#### Supplied records

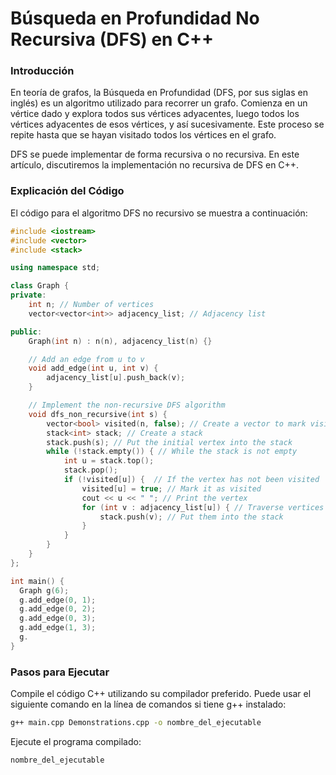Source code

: # Búsqueda en Profundidad No Recursiva (DFS) en C++
### Introducción

En teoría de grafos, la Búsqueda en Profundidad (DFS, por sus siglas en inglés) es un algoritmo utilizado para recorrer un grafo. Comienza en un vértice dado y explora todos sus vértices adyacentes, luego todos los vértices adyacentes de esos vértices, y así sucesivamente. Este proceso se repite hasta que se hayan visitado todos los vértices en el grafo.

DFS se puede implementar de forma recursiva o no recursiva. En este artículo, discutiremos la implementación no recursiva de DFS en C++.

### Explicación del Código

El código para el algoritmo DFS no recursivo se muestra a continuación:

```cpp
#include <iostream>
#include <vector>
#include <stack>

using namespace std;

class Graph {
private:
    int n; // Number of vertices
    vector<vector<int>> adjacency_list; // Adjacency list

public:
    Graph(int n) : n(n), adjacency_list(n) {}

    // Add an edge from u to v
    void add_edge(int u, int v) {
        adjacency_list[u].push_back(v);
    }

    // Implement the non-recursive DFS algorithm
    void dfs_non_recursive(int s) {
        vector<bool> visited(n, false); // Create a vector to mark visited vertices
        stack<int> stack; // Create a stack
        stack.push(s); // Put the initial vertex into the stack
        while (!stack.empty()) { // While the stack is not empty
            int u = stack.top(); 
            stack.pop();
            if (!visited[u]) {  // If the vertex has not been visited
                visited[u] = true; // Mark it as visited
                cout << u << " "; // Print the vertex
                for (int v : adjacency_list[u]) { // Traverse vertices adjacent to u
                    stack.push(v); // Put them into the stack
                }
            }
        }
    }
};

int main() {
  Graph g(6);
  g.add_edge(0, 1);
  g.add_edge(0, 2);
  g.add_edge(0, 3);
  g.add_edge(1, 3);
  g.
}
```

### Pasos para Ejecutar

Compile el código C++ utilizando su compilador preferido. Puede usar el siguiente comando en la línea de comandos si tiene g++ instalado:
```bash
g++ main.cpp Demonstrations.cpp -o nombre_del_ejecutable
```

Ejecute el programa compilado:
```bash
nombre_del_ejecutable
```
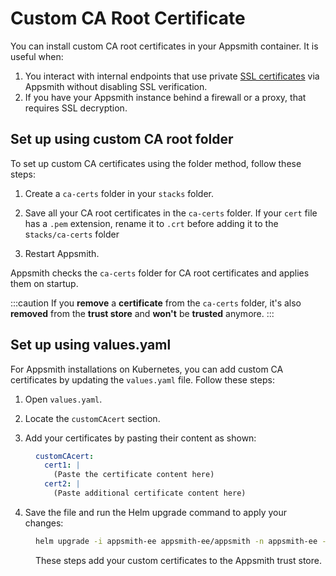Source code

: # Custom CA Root Certificate

You can install custom CA root certificates in your Appsmith container. It is useful when:


1. You interact with internal endpoints that use private [SSL certificates](./#custom-ssl-certificate) via Appsmith without disabling SSL verification.
2. If you have your Appsmith instance behind a firewall or a proxy, that requires SSL decryption.

## Set up using custom CA root folder

To set up custom CA certificates using the folder method, follow these steps:

1. Create a `ca-certs` folder in your `stacks` folder.

2. Save all your CA root certificates in the `ca-certs` folder. If your `cert` file has a `.pem` extension, rename it to `.crt` before adding it to the s`tacks/ca-certs` folder

3. Restart Appsmith.


Appsmith checks the `ca-certs` folder for CA root certificates and applies them on startup.

:::caution
If you **remove** a **certificate** from the `ca-certs` folder, it's also **removed** from the **trust store** and **won't** be **trusted** anymore.
:::

## Set up using values.yaml

For Appsmith installations on Kubernetes, you can add custom CA certificates by updating the `values.yaml` file. Follow these steps:

1. Open `values.yaml`.

2. Locate the `customCAcert` section.

3. Add your certificates by pasting their content as shown:

<dd>

```yaml
customCAcert:
  cert1: |
    (Paste the certificate content here)
  cert2: |
    (Paste additional certificate content here)
```

</dd>

4. Save the file and run the Helm upgrade command to apply your changes:

<dd>

```bash
helm upgrade -i appsmith-ee appsmith-ee/appsmith -n appsmith-ee -f values.yaml
```

These steps add your custom certificates to the Appsmith trust store.


</dd>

#### Your objective
Only lines with the word "content" belong in the answer; copy each of them from the material above.

#### Exercise answer
3. Add your certificates by pasting their content as shown:
    (Paste the certificate content here)
    (Paste additional certificate content here)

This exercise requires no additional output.